For MySQL, the canonical lag metric is Seconds_Behind_Master from SHOW SLAVE STATUS — exposed by mysqld_exporter as mysql_slave_status_seconds_behind_master. Treat this value critically: it resets to 0 when the IO thread stops, giving a false green. Always monitor both the lag value and the IO/SQL thread running status.

Query Stats Aggregation with pg_stat_statements and Performance Schema

Ad-hoc slow-query analysis catches individual incidents. Query stats aggregation catches systemic patterns — the query that is fast individually but accounts for 40% of total DB CPU because it runs 50,000 times per minute. This is the difference between firefighting and capacity planning.

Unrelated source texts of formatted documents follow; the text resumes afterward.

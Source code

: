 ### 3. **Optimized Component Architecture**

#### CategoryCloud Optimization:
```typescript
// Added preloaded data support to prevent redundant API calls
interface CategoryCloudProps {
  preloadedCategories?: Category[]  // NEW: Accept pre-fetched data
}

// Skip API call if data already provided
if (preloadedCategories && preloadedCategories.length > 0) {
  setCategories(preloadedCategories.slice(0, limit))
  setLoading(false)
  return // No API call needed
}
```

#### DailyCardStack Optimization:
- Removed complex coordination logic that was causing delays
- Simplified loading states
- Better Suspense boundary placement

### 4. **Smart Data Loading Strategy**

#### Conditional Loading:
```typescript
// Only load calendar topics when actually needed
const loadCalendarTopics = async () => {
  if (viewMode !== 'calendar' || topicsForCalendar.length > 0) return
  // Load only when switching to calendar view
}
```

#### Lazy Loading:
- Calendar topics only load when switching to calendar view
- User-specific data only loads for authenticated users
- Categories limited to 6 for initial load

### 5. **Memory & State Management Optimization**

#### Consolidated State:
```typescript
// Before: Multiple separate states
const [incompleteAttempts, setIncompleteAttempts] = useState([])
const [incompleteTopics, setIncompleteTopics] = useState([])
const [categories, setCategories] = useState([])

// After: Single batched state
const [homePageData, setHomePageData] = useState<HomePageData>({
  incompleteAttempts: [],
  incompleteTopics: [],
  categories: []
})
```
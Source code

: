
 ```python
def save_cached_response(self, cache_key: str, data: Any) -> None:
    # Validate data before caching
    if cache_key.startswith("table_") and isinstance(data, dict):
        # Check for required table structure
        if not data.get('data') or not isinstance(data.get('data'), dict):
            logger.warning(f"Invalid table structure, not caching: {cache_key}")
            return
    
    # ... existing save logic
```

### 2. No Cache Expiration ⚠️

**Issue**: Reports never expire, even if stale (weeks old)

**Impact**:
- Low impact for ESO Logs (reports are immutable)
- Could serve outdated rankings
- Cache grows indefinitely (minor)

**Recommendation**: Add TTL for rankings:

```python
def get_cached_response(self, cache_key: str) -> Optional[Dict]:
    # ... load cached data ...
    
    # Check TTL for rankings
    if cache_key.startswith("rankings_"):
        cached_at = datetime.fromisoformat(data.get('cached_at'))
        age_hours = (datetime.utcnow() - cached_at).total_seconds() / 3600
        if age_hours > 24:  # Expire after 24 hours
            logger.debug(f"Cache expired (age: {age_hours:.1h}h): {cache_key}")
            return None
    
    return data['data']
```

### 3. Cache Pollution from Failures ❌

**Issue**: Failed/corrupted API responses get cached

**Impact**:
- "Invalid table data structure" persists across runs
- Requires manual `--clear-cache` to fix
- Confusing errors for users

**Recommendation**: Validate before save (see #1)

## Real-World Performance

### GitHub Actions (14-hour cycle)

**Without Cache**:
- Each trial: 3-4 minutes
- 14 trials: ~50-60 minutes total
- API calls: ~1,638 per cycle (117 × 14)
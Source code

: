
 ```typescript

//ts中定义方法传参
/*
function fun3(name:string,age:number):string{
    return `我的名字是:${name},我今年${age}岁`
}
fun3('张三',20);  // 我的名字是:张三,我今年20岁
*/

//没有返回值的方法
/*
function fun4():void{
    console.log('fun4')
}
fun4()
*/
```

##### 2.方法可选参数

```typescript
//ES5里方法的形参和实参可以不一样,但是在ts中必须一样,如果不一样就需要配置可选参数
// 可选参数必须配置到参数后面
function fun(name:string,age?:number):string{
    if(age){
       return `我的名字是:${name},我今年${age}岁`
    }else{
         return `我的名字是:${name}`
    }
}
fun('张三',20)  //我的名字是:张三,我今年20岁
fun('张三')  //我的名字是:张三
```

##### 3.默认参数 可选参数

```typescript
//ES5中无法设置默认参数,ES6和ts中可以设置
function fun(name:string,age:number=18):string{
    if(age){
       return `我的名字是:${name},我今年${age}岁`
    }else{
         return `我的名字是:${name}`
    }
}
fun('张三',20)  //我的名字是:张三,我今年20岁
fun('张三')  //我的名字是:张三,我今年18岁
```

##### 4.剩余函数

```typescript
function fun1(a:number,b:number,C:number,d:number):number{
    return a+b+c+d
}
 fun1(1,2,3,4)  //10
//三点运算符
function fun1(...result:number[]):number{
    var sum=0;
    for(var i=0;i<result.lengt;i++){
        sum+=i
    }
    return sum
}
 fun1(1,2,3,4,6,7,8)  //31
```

PostgreSQL's pg_stat_statements normalizes query fingerprints and accumulates per-query counters across the lifetime of the server. MySQL's Performance Schema events_statements_summary_by_digest serves the same purpose. Both should be queried on a schedule (every 1–5 minutes) and their deltas shipped to your metrics backend.

-- PromQL: surface queries dominating DB execution time -- (postgres_exporter exposes pg_stat_statements as a Gauge per query fingerprint) # Total execution time rate per query (top-5 by CPU burn) topk(5, rate(pg_stat_statements_total_exec_time_seconds_total[5m]) ) # Cache hit ratio per query — below 0.95 means disk reads 1 - ( rate(pg_stat_statements_blks_read_total[5m]) / (rate(pg_stat_statements_blks_hit_total[5m]) + rate(pg_stat_statements_blks_read_total[5m]) + 0.001) ) # MySQL: top 10 digests by total latency (Performance Schema) SELECT schema_name, LEFT(digest_text, 100) AS query_fingerprint, count_star AS executions, round(sum_timer_wait / 1e12, 2) AS total_latency_s, round(avg_timer_wait / 1e9, 2) AS avg_latency_ms, sum_rows_examined, sum_rows_sent FROM performance_schema.events_statements_summary_by_digest WHERE schema_name IS NOT NULL ORDER BY sum_timer_wait DESC LIMIT 10;
The observability stack for databases at scale: Prometheus + postgres_exporter (or mysqld_exporter) scrapes engine metrics every 15 seconds. Grafana dashboards surface the four golden signals adapted for databases: error rate (connection failures, deadlocks), latency (p99 query time), traffic (queries/sec), and saturation (connection pool fill, replication lag). Loki ingests slow-query log lines for full-text search. PagerDuty routes critical alerts. This four-layer stack — scrape, store, visualize, alert — is the baseline at every major cloud company.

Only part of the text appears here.